Kevin Dutton: Schwarz. Weiß. Denken! – Warum wir ticken, wie wir ticken, und wie uns die Evolution manipulierbar macht, OT: Black and White Thinking, aus dem Englischen von Ursula Pesch, München 2021, dtv Verlagsgesellschaft, ISBN: 978-3 423 28245 1, Hardcover mit Schutzumschlag, 432 Seiten, mit s/w-Fotos und Info-Grafiken, Format: 14,2 x 3,5 x 21,3 cm, Buch: EUR 24,00 (D), EUR 24,70 (A), Kindle: EUR 19,99.

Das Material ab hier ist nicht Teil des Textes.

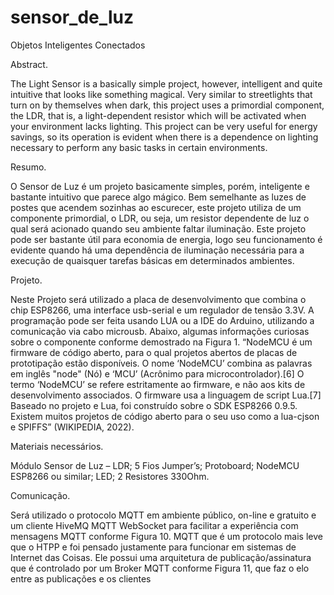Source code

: # sensor_de_luz
Objetos Inteligentes Conectados

Abstract. 

The Light Sensor is a basically simple project, however, intelligent and quite intuitive that looks like something magical. Very similar to streetlights that turn on by themselves when dark, this project uses a primordial component, the LDR, that is, a light-dependent resistor which will be activated when your environment lacks lighting. This project can be very useful for energy savings, so its operation is evident when there is a dependence on lighting necessary to perform any basic tasks in certain environments.

Resumo. 

O Sensor de Luz é um projeto basicamente simples, porém, inteligente e bastante intuitivo que parece algo mágico. Bem semelhante as luzes de postes que acendem sozinhas ao escurecer, este projeto utiliza de um componente primordial, o LDR, ou seja, um resistor dependente de luz o qual será acionado quando seu ambiente faltar iluminação. Este projeto pode ser bastante útil para economia de energia, logo seu funcionamento é evidente quando há uma dependência de iluminação necessária para a execução de quaisquer tarefas básicas em determinados ambientes.

Projeto.

Neste Projeto será utilizado a placa de desenvolvimento que combina o chip ESP8266, uma interface usb-serial e um regulador de tensão 3.3V. A programação pode ser feita usando LUA ou a IDE do Arduino, utilizando a comunicação via cabo microusb. Abaixo, algumas informações curiosas sobre o componente conforme demostrado na Figura 1.
“NodeMCU é um firmware de código aberto, para o qual projetos abertos de placas de prototipação estão disponíveis. O nome ‘NodeMCU’ combina as palavras em inglês "node" (Nó) e ‘MCU’ (Acrônimo para microcontrolador).[6] O termo ‘NodeMCU’ se refere estritamente ao firmware, e não aos kits de desenvolvimento associados. O firmware usa a linguagem de script Lua.[7] Baseado no projeto e Lua, foi construído sobre o SDK ESP8266 0.9.5. Existem muitos projetos de código aberto para o seu uso como a lua-cjson e SPIFFS” (WIKIPEDIA, 2022).

Materiais necessários.

Módulo Sensor de Luz – LDR;
5 Fios Jumper’s;
Protoboard;
NodeMCU ESP8266 ou similar;
LED;
2 Resistores 330Ohm.

Comunicação.

Será utilizado o protocolo MQTT em ambiente público, on-line e gratuito e um cliente HiveMQ MQTT WebSocket para facilitar a experiência com mensagens MQTT conforme Figura 10. MQTT que é um protocolo mais leve que o HTPP e foi pensado justamente para funcionar em sistemas de Internet das Coisas. Ele possui uma arquitetura de publicação/assinatura que é controlado por um Broker MQTT conforme Figura 11, que faz o elo entre as publicações e os clientes

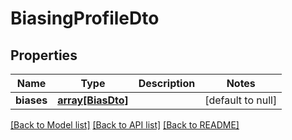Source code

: # BiasingProfileDto

## Properties
Name | Type | Description | Notes
------------ | ------------- | ------------- | -------------
**biases** | [**array[BiasDto]**](BiasDto.md) |  | [default to null]

[[Back to Model list]](../README.md#documentation-for-models) [[Back to API list]](../README.md#documentation-for-api-endpoints) [[Back to README]](../README.md)


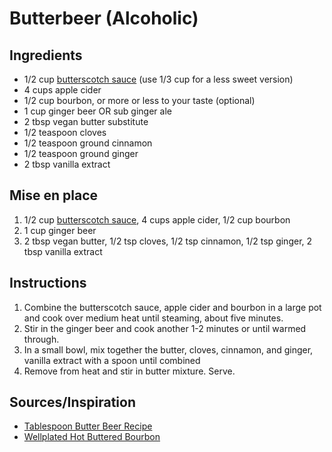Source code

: # Butterbeer (Alcoholic)


## Ingredients
* 1/2 cup [butterscotch sauce](../sauces/butterscotch_sauce.md) (use 1/3 cup for a less sweet version)
* 4 cups apple cider
* 1/2 cup bourbon, or more or less to your taste (optional)
* 1 cup ginger beer OR sub ginger ale
* 2 tbsp vegan butter substitute
* 1/2 teaspoon cloves
* 1/2 teaspoon ground cinnamon
* 1/2 teaspoon ground ginger
* 2 tbsp vanilla extract

## Mise en place
1. 1/2 cup [butterscotch sauce](../sauces/butterscotch_sauce.md), 4 cups apple cider, 1/2 cup bourbon
2. 1 cup ginger beer
3. 2 tbsp vegan butter, 1/2 tsp cloves, 1/2 tsp cinnamon, 1/2 tsp ginger, 2 tbsp vanilla extract


## Instructions
1. Combine the butterscotch sauce, apple cider and bourbon in a large pot and cook over medium heat until steaming, about five minutes.
2. Stir in the ginger beer and cook another 1-2 minutes or until warmed through.
3. In a small bowl, mix together the butter, cloves, cinnamon, and ginger, vanilla extract with a spoon until combined
4. Remove from heat and stir in butter mixture. Serve.


## Sources/Inspiration
* [Tablespoon Butter Beer Recipe](https://www.tablespoon.com/recipes/bourbon-butterbeer/8ab84ce4-b4fa-4174-9623-fb3ca1bd5721)
* [Wellplated Hot Buttered Bourbon](https://www.wellplated.com/hot-buttered-bourbon/)
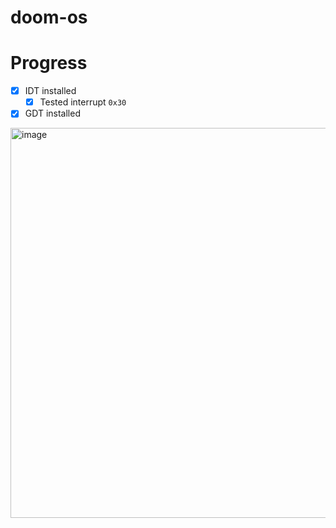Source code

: # doom-os

# Progress

- [X] IDT installed
  - [X] Tested interrupt `0x30`
- [X] GDT installed

<img width="1275" height="624" alt="image" src="https://github.com/user-attachments/assets/8641485b-d85d-4071-8477-0becf4fe1120" />

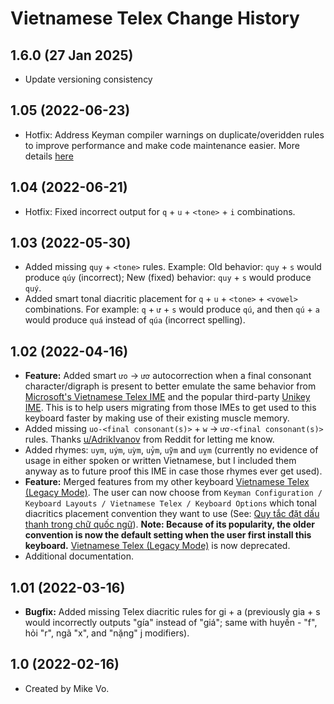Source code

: Vietnamese Telex Change History
====================

1.6.0 (27 Jan 2025)
-----------------
* Update versioning consistency

1.05 (2022-06-23)
----------------
* Hotfix: Address Keyman compiler warnings on duplicate/overidden rules to improve performance and make code maintenance easier. More details [here](https://github.com/keymanapp/keyboards/pull/1889)

1.04 (2022-06-21)
----------------
* Hotfix: Fixed incorrect output for `q` + `u` + `<tone>` + `i` combinations.

1.03 (2022-05-30)
----------------
* Added missing `quy` + `<tone>` rules. Example: Old behavior: `quy` + `s` would produce `qúy` (incorrect); New (fixed) behavior: `quy` + `s` would produce `quý`.
* Added smart tonal diacritic placement for `q` + `u` + `<tone>` + `<vowel>` combinations. For example: `q` + `ư` + `s` would produce `qú`, and then `qú` + `a` would produce `quá` instead of `qúa` (incorrect spelling).

1.02 (2022-04-16)
----------------
* **Feature:** Added smart `ưo` → `ươ` autocorrection when a final consonant character/digraph is present to better emulate the same behavior from [Microsoft's Vietnamese Telex IME](https://support.microsoft.com/vi-vn/windows/cách-cài-đặt-và-sử-dụng-bàn-phím-tiếng-việt-telex-và-number-key-based-968ba67e-0e19-f004-dc5a-abcacef5048b) and the popular third-party [Unikey IME](https://www.unikey.org). This is to help users migrating from those IMEs to get used to this keyboard faster by making use of their existing muscle memory.
* Added missing `uo-<final consonant(s)>` + `w` → `ươ-<final consonant(s)>` rules. Thanks [u/AdrikIvanov](https://www.reddit.com/user/AdrikIvanov/) from Reddit for letting me know.
* Added rhymes: `uym`, `uým`, `uỳm`, `uỷm`, `uỹm` and `uỵm` (currently no evidence of usage in either spoken or written Vietnamese, but I included them anyway as to future proof this IME in case those rhymes ever get used).
* **Feature:** Merged features from my other keyboard [Vietnamese Telex (Legacy Mode)](https://keyman.com/keyboards/vietnamese_telex_legacy). The user can now choose from `Keyman Configuration / Keyboard Layouts / Vietnamese Telex / Keyboard Options` which tonal diacritics placement convention they want to use (See: [Quy tắc đặt dấu thanh trong chữ quốc ngữ](https://vi.wikipedia.org/wiki/Quy_tắc_đặt_dấu_thanh_trong_chữ_quốc_ngữ)). **Note: Because of its popularity, the older convention is now the default setting when the user first install this keyboard.** [Vietnamese Telex (Legacy Mode)](https://keyman.com/keyboards/vietnamese_telex_legacy) is now deprecated.
* Additional documentation.

1.01 (2022-03-16)
----------------
* **Bugfix:** Added missing Telex diacritic rules for gi + a (previously gia + s would incorrectly outputs "gía" instead of "giá"; same with huyền - "f", hỏi "r", ngã "x", and "nặng" j modifiers).

1.0 (2022-02-16)
----------------
* Created by Mike Vo.
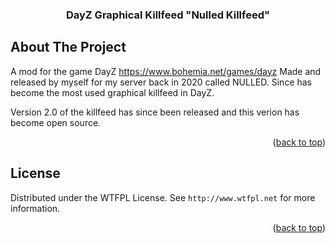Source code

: <h3 align="center">DayZ Graphical Killfeed "Nulled Killfeed"</h3>







</div>















<!-- ABOUT THE PROJECT -->



## About The Project



A mod for the game DayZ https://www.bohemia.net/games/dayz
Made and released by myself for my server back in 2020 called NULLED.
Since has become the most used graphical killfeed in DayZ.

Version 2.0 of the killfeed has since been released and this verion has become open source.

<p align="right">(<a href="#readme-top">back to top</a>)</p>







<!-- LICENSE -->



## License







Distributed under the WTFPL License. See `http://www.wtfpl.net` for more information.







<p align="right">(<a href="#readme-top">back to top</a>)</p>















<!-- MARKDOWN LINKS & IMAGES -->


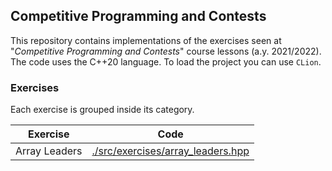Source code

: ## Competitive Programming and Contests

This repository contains implementations of the exercises seen at "*Competitive Programming and Contests*" course lessons (a.y. 2021/2022).
The code uses the C++20 language. To load the project you can use `CLion`.

### Exercises

Each exercise is grouped inside its category.

| Exercise      | Code                                                                   |
|---------------|------------------------------------------------------------------------|
| Array Leaders | [./src/exercises/array_leaders.hpp](./src/exercises/array_leaders.hpp) |
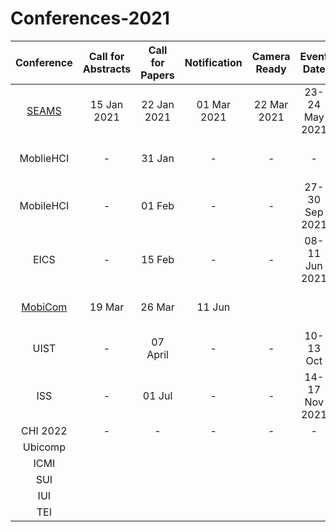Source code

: # Conferences-2021

| Conference | Call for Abstracts | Call for Papers | Notification | Camera Ready | Event Date | Event Location |
|:---:         |:---:  |:---:  |:---:  |:---:  |:---:  |---    |
| [SEAMS](https://conf.researchr.org/home/seams-2021) | 15 Jan 2021 | 22 Jan 2021 | 01 Mar 2021 | 22 Mar 2021 | 23-24 May 2021 | :es: Madrid, Spain|
| MoblieHCI | - | 31 Jan | - | - | - | :canada: Vancouver,BC Canada |
| MobileHCI | - | 01 Feb | - | - | 27-30 Sep 2021 | :fr: Toulouse, France |
| EICS      | - | 15 Feb | - | - | 08-11 Jun 2021 | :netherlands: Eindhoven, Netherlands |
| [MobiCom](https://sigmobile.org/mobicom/2021/)   | 19 Mar | 26 Mar | 11 Jun||| :us: New Orleans,LA USA|
| UIST      | - | 07 April | - | - | 10-13 Oct | :us: San Diego, USA |
| ISS       | - | 01 Jul | - | - | 14-17 Nov 2021 | :poland: Lodz, Poland |
| CHI 2022  | - | - | - | - | - | :us: USA |
| Ubicomp   |||||||
| ICMI      |||||||
| SUI       |||||||
| IUI       |||||||
| TEI       |||||||



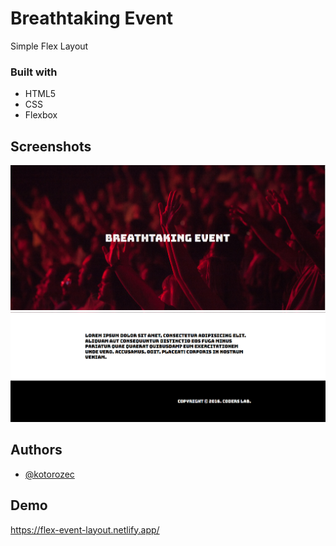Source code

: # Breathtaking Event 

Simple Flex Layout

### Built with

-   HTML5
-   CSS
-   Flexbox

## Screenshots

![Header](./images/header.png)
![Main](./images/main.png)

## Authors

-   [@kotorozec](https://github.com/kotorozec)

## Demo

https://flex-event-layout.netlify.app/
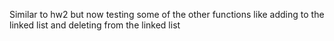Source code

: Similar to hw2 but now testing some of the other functions like adding to the linked list and deleting from the linked list
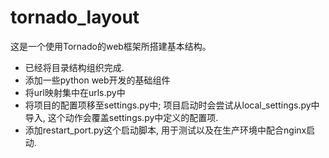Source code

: tornado_layout
==============

这是一个使用Tornado的web框架所搭建基本结构。


* 已经将目录结构组织完成.
* 添加一些python web开发的基础组件
* 将url映射集中在urls.py中
* 将项目的配置项移至settings.py中; 项目启动时会尝试从local_settings.py中导入, 这个动作会覆盖settings.py中定义的配置项.
* 添加restart_port.py这个启动脚本, 用于测试以及在生产环境中配合nginx启动.

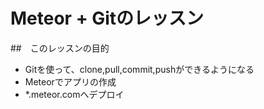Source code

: # Meteor + Gitのレッスン
##　このレッスンの目的
- Gitを使って、clone,pull,commit,pushができるようになる
- Meteorでアプリの作成
- \*.meteor.comへデプロイ
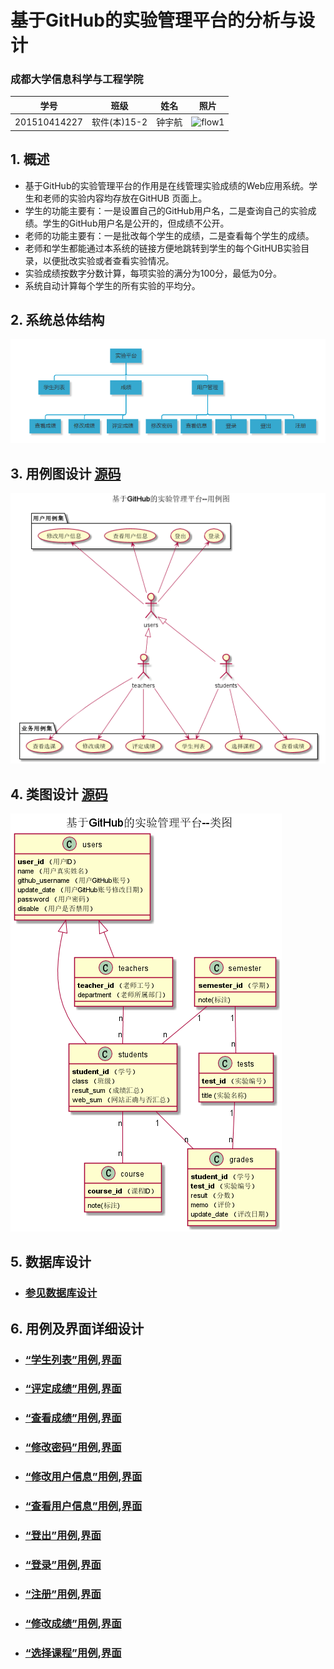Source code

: <!-- markdownlint-disable MD033-->
<!-- 禁止MD033类型的警告 https://www.npmjs.com/package/markdownlint -->

# 基于GitHub的实验管理平台的分析与设计

### 成都大学信息科学与工程学院

|学号|班级|姓名|照片|
|:-------:|:-------------: | :----------:|:---:|
|201510414227|软件(本)15-2|钟宇航|![flow1](./myself.png)|

## 1. 概述
- 基于GitHub的实验管理平台的作用是在线管理实验成绩的Web应用系统。学生和老师的实验内容均存放在GitHUB
页面上。
- 学生的功能主要有：一是设置自己的GitHub用户名，二是查询自己的实验成绩。学生的GitHub用户名是公开的，但成绩不公开。
- 老师的功能主要有：一是批改每个学生的成绩，二是查看每个学生的成绩。
- 老师和学生都能通过本系统的链接方便地跳转到学生的每个GitHUB实验目录，以便批改实验或者查看实验情况。
- 实验成绩按数字分数计算，每项实验的满分为100分，最低为0分。
- 系统自动计算每个学生的所有实验的平均分。
    
## 2. 系统总体结构
![](./total.png)
## 3. 用例图设计 [源码](src/main/UserCase.puml)
![](./UserCase.png)

## 4. 类图设计 [源码](src/main/class.puml)
![](class.png)

## 5. 数据库设计
- ### [参见数据库设计](./DataDesign.md)

## 6. 用例及界面详细设计
- ### [“学生列表”用例](src/cases/StudentList.md),[界面](https://github.com/zhongyuhang/is_analysis/blob/master/test6/src/ui/student.png)
- ### [“评定成绩”用例](src/cases/Evaluationscore.md),[界面](https://github.com/zhongyuhang/is_analysis/blob/master/test6/src/ui/Evaluationscore.png)
- ### [“查看成绩”用例](src/cases/CheckGrade.md),[界面]( https://github.com/zhongyuhang/is_analysis/blob/master/test6/src/ui/checkscore.png)
- ### [“修改密码”用例](src/cases/Modify.md),[界面](https://github.com/zhongyuhang/is_analysis/blob/master/test6/src/ui/updatepwd.png)
- ### [“修改用户信息”用例](src/cases/ModifyUserInfo.md),[界面](https://github.com/zhongyuhang/is_analysis/blob/master/test6/src/ui/updateinfo.png)
- ### [“查看用户信息”用例](src/cases/FindUser.md),[界面](https://github.com/zhongyuhang/is_analysis/blob/master/test6/src/ui/userInfo.png)
- ### [“登出”用例](src/cases/logout.md),[界面](https://github.com/zhongyuhang/is_analysis/blob/master/test6/src/ui/logout.png)
- ### [“登录”用例](src/cases/login.md),[界面](https://github.com/zhongyuhang/is_analysis/blob/master/test6/src/ui/login.png)
- ### [“注册”用例](src/cases/regist.md),[界面](https://github.com/zhongyuhang/is_analysis/blob/master/test6/src/ui/regist.png)
- ### [“修改成绩”用例](src/cases/UpdateScore.md),[界面](https://github.com/zhongyuhang/is_analysis/blob/master/test6/src/ui/checkscore.png)
- ### [“选择课程”用例](src/cases/CheckCourse.md),[界面](https://github.com/zhongyuhang/is_analysis/blob/master/test6/src/ui/checkcourse.png)
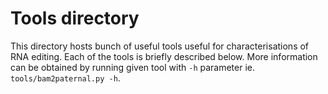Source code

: # Tools directory
This directory hosts bunch of useful tools useful for characterisations of RNA editing.
Each of the tools is briefly described below.
More information can be obtained by running given tool with `-h` parameter ie. `tools/bam2paternal.py -h`.

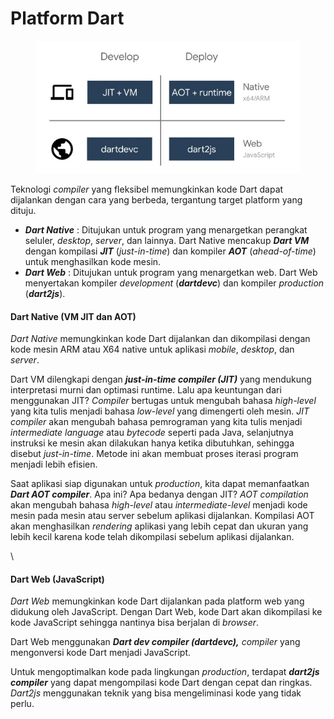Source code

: # Platform Dart

<figure><img src="../.gitbook/assets/20200326114404edc61578dd2d6f34684b82f687e9af21.jpeg" alt=""><figcaption></figcaption></figure>

Teknologi _compiler_ yang fleksibel memungkinkan kode Dart dapat dijalankan dengan cara yang berbeda, tergantung target platform yang dituju.

* _**Dart Native**_ : Ditujukan untuk program yang menargetkan perangkat seluler, _desktop_, _server_, dan lainnya. Dart Native mencakup _**Dart VM**_ dengan kompilasi _**JIT**_ (_just-in-time_) dan kompiler _**AOT**_ (_ahead-of-time_) untuk menghasilkan kode mesin.
* _**Dart Web**_ : Ditujukan untuk program yang menargetkan web. Dart Web menyertakan kompiler _development_ (_**dartdevc**_) dan kompiler _production_ (_**dart2js**_).

#### Dart Native (VM JIT dan AOT)

_Dart Native_ memungkinkan kode Dart dijalankan dan dikompilasi dengan kode mesin ARM atau X64 native untuk aplikasi _mobile_, _desktop_, dan _server_.

Dart VM dilengkapi dengan _**just-in-time compiler (JIT)**_ yang mendukung interpretasi murni dan optimasi runtime. Lalu apa keuntungan dari menggunakan JIT? _Compiler_ bertugas untuk mengubah bahasa _high-level_ yang kita tulis menjadi bahasa _low-level_ yang dimengerti oleh mesin. _JIT compiler_ akan mengubah bahasa pemrograman yang kita tulis menjadi _intermediate language_ atau _bytecode_ seperti pada Java, selanjutnya instruksi ke mesin akan dilakukan hanya ketika dibutuhkan, sehingga disebut _just-in-time_. Metode ini akan membuat proses iterasi program menjadi lebih efisien.

Saat aplikasi siap digunakan untuk _production_, kita dapat memanfaatkan _**Dart AOT compiler**_. Apa ini? Apa bedanya dengan JIT? _AOT compilation_ akan mengubah bahasa _high-level_ atau _intermediate-level_ menjadi kode mesin pada mesin atau server sebelum aplikasi dijalankan. Kompilasi AOT akan menghasilkan _rendering_ aplikasi yang lebih cepat dan ukuran yang lebih kecil karena kode telah dikompilasi sebelum aplikasi dijalankan.

\


#### Dart Web (JavaScript)

_Dart Web_ memungkinkan kode Dart dijalankan pada platform web yang didukung oleh JavaScript. Dengan Dart Web, kode Dart akan dikompilasi ke kode JavaScript sehingga nantinya bisa berjalan di _browser_.

Dart Web menggunakan _**Dart dev compiler (dartdevc),**_ _compiler_ yang mengonversi kode Dart menjadi JavaScript.&#x20;

Untuk mengoptimalkan kode pada lingkungan _production_, terdapat _**dart2js compiler**_ yang dapat mengompilasi kode Dart dengan cepat dan ringkas. _Dart2js_ menggunakan teknik yang bisa mengeliminasi kode yang tidak perlu.
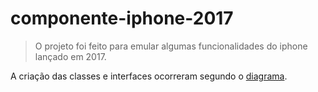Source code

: # componente-iphone-2017
> O projeto foi feito para emular algumas funcionalidades do iphone lançado em 2017.

A criação das classes e interfaces ocorreram segundo o [diagrama](https://app.diagrams.net/#G11qRyWbfFnsV4EPLgpAwkC3xv-sdgHBmm).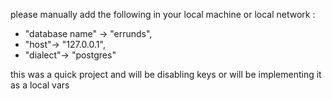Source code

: please manually add the following in your local machine or local network :

- "database name" -> "errunds",
- "host"-> "127.0.0.1",
- "dialect"-> "postgres"

this was a quick project and will be disabling keys or will be implementing it as a local vars
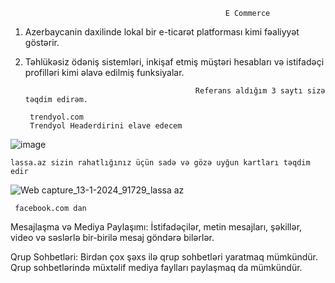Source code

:                                                     E Commerce
                            
1) Azerbaycanin daxilinde lokal bir e-ticarət platforması kimi fəaliyyət göstərir.
2) Təhlükəsiz ödəniş sistemləri, inkişaf etmiş müştəri hesabları və istifadəçi profilləri kimi əlavə edilmiş funksiyalar.


                                             Referans aldığım 3 saytı sizə təqdim edirəm.

        trendyol.com
        Trendyol Headerdirini elave edecem

![image](https://github.com/Israfil666/ProjectManagement/assets/113192535/4910087f-7617-4af8-8a70-f4477206ee6e)



    lassa.az sizin rahatlığınız üçün sadə və gözə uyğun kartları təqdim edir


![Web capture_13-1-2024_91729_lassa az](https://github.com/Israfil666/ProjectManagement/assets/113192535/9f8df24a-7144-45b7-90bf-37933141a744)



     facebook.com dan 

     
Mesajlaşma və Mediya Paylaşımı: İstifadəçilər, metin mesajları, şəkillər, video və səslərlə bir-birilə mesaj göndərə bilərlər.

Qrup Sohbetləri: Birdən çox şəxs ilə qrup sohbetləri yaratmaq mümkündür. Qrup sohbetlərində müxtəlif mediya faylları paylaşmaq da mümkündür.
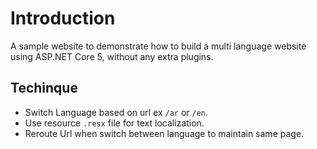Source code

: # Introduction

A sample website to demonstrate how to build a multi language website using ASP.NET Core 5, without any extra plugins.

## Techinque

* Switch Language based on url ex `/ar` or `/en`.
* Use resource `.resx` file for text localization.
* Reroute Url when switch between language to maintain same page.

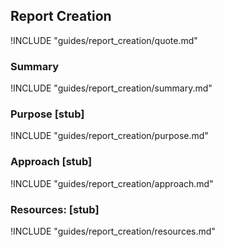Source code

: ## Report Creation

!INCLUDE "guides/report_creation/quote.md"

### Summary

!INCLUDE "guides/report_creation/summary.md"

### Purpose [stub]

!INCLUDE "guides/report_creation/purpose.md"

### Approach [stub]

!INCLUDE "guides/report_creation/approach.md"

### Resources: [stub]

!INCLUDE "guides/report_creation/resources.md"
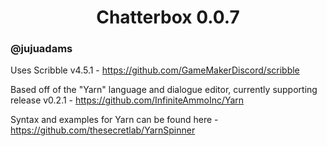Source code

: <h1 align="center">Chatterbox 0.0.7</h1>

### @jujuadams

Uses Scribble v4.5.1 - https://github.com/GameMakerDiscord/scribble

Based off of the "Yarn" language and dialogue editor, currently supporting release v0.2.1 - https://github.com/InfiniteAmmoInc/Yarn

Syntax and examples for Yarn can be found here - https://github.com/thesecretlab/YarnSpinner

Mit meinem laienhaften Verstand denke ich ja öfter mal, dass in unseren Gehirnen eine uralte Software läuft, die uns „seinerzeit auf den Bäumen“ gute Dienste geleistet hat, aber inzwischen doch ein paar Updates vertragen könnte. Und wenn ich mir ansehe, was der Forschungspsychologe Kevin Dutton in diesem Buch schreibt, liege ich mit meinem Verdacht gar nicht so falsch.
Entweder oder
Als die Menschheit noch ganz am Anfang war, war das Leben noch nicht so kompliziert wie heute und unser Denken binär: gefährlich oder harmlos, Schlange oder Ast, Flucht oder Kampf, Freund oder Feind, essbar oder giftig, Leben oder Tod, entweder oder. Die Entscheidung musste jeweils schnell getroffen werden. Für differenzierte Betrachtungen war keine Zeit und es bestand dazu auch kein Anlass.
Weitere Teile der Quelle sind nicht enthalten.